"Dünyada en güzel şey nedir?"

01/05/2021 Cumartesi Köşe yazarı A.U

Sultân III Mustafa Hân, İstanbul'daki Lâleli Câmii'ni yaptırdığı sıralarda, o çevrede Lâleli Baba nâmında bir Allah dostunun ziyâretine gitti bir gün.

Tam kalkacaktı ki, sordu Ona:

“Dünyâda en güzel şey nedir?”

Lâleli Baba:

“En güzel şey, yiyip içmek ve def-i hâcetini rahat bir şekilde yapabilmektir” buyurdu.

Sultân, beğenmedi bu cevâbı.

Ayrılıp saraya döndü.

Ve şiddetli kabızlığa yakalandı.

Kıvranıyordu sancıdan.

Düşününce anladı hatâsını.

Lâleli Baba'ya gidip:

“Efendim, beni affedin” dedi.

Lâleli Baba sordu ona:

“Seni bu dertten kurtarırsam, karşılığında ne vereceksin?”

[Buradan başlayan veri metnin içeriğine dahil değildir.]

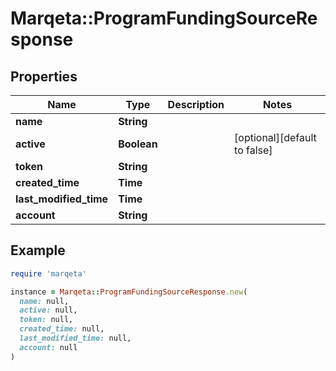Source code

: # Marqeta::ProgramFundingSourceResponse

## Properties

| Name | Type | Description | Notes |
| ---- | ---- | ----------- | ----- |
| **name** | **String** |  |  |
| **active** | **Boolean** |  | [optional][default to false] |
| **token** | **String** |  |  |
| **created_time** | **Time** |  |  |
| **last_modified_time** | **Time** |  |  |
| **account** | **String** |  |  |

## Example

```ruby
require 'marqeta'

instance = Marqeta::ProgramFundingSourceResponse.new(
  name: null,
  active: null,
  token: null,
  created_time: null,
  last_modified_time: null,
  account: null
)
```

“Şu câmiyi size vereyim” dedi.

Mübârek omuz silkti:

“Yetmez!”

Daha neler neler vadetti.

Ama hep aynı cevâbı aldı:

Sordu nihâyet:

“Peki ne istiyorsunuz efendim?”

“Saltanatını.”

“Peki, onu da verdim” dedi.

Büyük velî, duâ etti.

Pâdişâh rahatladı.

Lâleli Baba sordu:

“Şimdi pâdişâh ben miyim?”

“Evet, pâdişâh sizsiniz” dedi.

Büyük velî;

“Bir saltanat ki, bir def-i hâcete değişiliyor, böyle ucuz saltanat lâzım değil. Câminin adı bize yeter” buyurdu.

Câminin ismi (Lâleli) oldu...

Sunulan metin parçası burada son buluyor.